Global real estate investment management firm Heitman has raised $2.6 billion to invest across several property sectors in the latest example of big institutional investors rising above challenges in capital markets.
Chicago-based Heitman said on Tuesday that it has closed Heitman Value Partners Fund IV with commitments totaling $2 billion, exceeding the fund’s $1.75 billion target size for Heitman’s largest-ever closed-end fundraise.
Heitman said the fund was raised from 30 undisclosed investors across seven countries. Investors also committed an additional $620 million of co-investment capital, Heitman said in a statement.
Combined, Heitman said those commitments and expected leverage will provide $6.55 billion of dealmaking capital for properties in medical office, student housing, senior housing, self-storage, multifamily and industrial properties over the next few years.
“We are pleased to announce the final close of HVP VI and are grateful for the confidence and trust our new and existing investors place in us,” Heitman CEO Maury Tognarelli said in the statement. “We view this phase of the cycle as an attractive entry point.

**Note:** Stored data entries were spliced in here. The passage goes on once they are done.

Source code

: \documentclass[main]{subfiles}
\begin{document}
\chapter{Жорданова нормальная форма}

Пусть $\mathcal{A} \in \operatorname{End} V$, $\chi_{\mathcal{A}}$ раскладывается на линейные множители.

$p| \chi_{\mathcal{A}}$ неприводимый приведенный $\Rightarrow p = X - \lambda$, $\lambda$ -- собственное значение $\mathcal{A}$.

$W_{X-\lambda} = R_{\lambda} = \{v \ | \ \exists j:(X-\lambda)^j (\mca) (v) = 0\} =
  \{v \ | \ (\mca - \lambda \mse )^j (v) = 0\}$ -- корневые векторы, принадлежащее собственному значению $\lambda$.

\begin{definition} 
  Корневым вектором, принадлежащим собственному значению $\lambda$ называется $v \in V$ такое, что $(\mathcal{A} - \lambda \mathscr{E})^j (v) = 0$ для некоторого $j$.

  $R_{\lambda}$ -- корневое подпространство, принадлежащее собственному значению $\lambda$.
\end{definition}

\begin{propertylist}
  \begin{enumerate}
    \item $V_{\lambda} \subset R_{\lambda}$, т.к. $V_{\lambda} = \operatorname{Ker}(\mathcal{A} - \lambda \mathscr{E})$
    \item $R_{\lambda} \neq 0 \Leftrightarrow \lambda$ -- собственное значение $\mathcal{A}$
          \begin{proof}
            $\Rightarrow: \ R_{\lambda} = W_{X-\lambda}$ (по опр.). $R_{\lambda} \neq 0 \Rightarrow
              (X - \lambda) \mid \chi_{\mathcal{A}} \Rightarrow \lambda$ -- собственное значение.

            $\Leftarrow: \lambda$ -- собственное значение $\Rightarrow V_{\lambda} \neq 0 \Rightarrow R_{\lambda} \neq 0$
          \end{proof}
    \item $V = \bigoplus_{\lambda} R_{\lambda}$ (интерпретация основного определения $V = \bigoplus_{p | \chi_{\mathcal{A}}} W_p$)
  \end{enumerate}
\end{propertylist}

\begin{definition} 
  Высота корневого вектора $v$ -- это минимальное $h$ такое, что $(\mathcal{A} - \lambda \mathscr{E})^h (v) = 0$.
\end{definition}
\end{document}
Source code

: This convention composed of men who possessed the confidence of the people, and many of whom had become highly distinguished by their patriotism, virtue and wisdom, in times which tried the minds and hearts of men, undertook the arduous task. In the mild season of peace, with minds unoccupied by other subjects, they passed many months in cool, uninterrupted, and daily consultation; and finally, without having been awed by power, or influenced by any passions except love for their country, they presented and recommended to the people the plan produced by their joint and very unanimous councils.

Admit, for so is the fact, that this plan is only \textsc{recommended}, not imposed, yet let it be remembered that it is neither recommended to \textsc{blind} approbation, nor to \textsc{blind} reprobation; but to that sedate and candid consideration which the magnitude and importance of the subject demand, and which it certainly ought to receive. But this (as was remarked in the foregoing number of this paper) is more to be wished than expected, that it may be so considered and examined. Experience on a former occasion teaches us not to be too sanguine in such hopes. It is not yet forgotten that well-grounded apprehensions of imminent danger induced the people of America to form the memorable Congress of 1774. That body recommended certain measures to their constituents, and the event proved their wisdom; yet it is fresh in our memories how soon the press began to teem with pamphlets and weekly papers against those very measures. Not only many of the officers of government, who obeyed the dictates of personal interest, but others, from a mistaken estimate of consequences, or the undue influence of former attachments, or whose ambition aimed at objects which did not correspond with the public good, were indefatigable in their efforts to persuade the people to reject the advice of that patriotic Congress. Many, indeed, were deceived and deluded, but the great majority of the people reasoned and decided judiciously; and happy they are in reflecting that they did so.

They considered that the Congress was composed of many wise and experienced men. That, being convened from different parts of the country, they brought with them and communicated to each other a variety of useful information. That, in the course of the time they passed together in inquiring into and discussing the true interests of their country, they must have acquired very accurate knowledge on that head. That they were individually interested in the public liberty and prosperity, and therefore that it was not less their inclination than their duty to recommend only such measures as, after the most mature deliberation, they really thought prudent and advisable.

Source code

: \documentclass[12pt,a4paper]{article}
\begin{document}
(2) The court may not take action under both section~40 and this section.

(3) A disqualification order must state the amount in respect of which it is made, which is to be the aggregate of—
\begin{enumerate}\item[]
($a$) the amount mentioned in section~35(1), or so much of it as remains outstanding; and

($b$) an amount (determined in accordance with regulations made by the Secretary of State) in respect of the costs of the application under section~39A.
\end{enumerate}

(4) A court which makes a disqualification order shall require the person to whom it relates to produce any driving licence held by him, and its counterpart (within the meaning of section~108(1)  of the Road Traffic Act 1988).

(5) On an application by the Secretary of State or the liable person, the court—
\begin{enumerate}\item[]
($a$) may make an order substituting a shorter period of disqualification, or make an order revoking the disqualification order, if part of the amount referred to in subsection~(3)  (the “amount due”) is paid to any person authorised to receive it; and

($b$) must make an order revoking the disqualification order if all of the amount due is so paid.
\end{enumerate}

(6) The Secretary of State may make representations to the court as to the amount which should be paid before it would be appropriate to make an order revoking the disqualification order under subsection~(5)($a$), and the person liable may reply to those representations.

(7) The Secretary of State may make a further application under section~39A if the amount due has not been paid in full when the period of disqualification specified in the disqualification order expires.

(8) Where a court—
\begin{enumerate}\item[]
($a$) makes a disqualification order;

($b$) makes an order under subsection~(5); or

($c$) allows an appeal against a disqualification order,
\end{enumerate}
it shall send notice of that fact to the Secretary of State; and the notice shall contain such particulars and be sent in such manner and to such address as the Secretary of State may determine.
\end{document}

Strategies underpinned by secular trends that generate returns from a combination of income and value creation opportunities continue to remain compelling.”
Despite headwinds such as higher borrowing costs, tariffs and other economic uncertainty, many big investors have announced big funds in recent months. That includes Brookfield announcing a record $30 billion fundraising haul, Carlyle Group closing a $9 billion fund and Bain Capital landing $3.4 billion.
Another Chicago-based firm, Mesirow, announced last year that it had raised more than $1.2 billion for multifamily investments.
Heitman said its newly closed fund will focus on a mix of less cyclical sectors with traditional growth sectors such as apartment buildings and warehouses. Its target rate of return is 12% to 14%, according to the statement.
So far, Heitman has committed to 12 investments representing $847 million, or 42%, of capital commitments, a spokesperson said in an email to CoStar News. Specific properties were not identified, but Heitman said sectors in those deals included medical office, student housing, multifamily, cold storage, industrial outdoor storage, industrial and self-storage.
“In a period of continued market dislocation, investors are increasingly looking for partners with deep experience and cycle-tested strategies,” said Mike Trench, executive vice president and co-portfolio manager of Heitman’s value series. “HVP VI is designed to capitalize on the resilience of non-correlated sectors and the emerging opportunities created by today’s capital markets environment.”
Heitman, which has $48 billion in assets under management, said it has deployed five value-add funds in North America since 2004.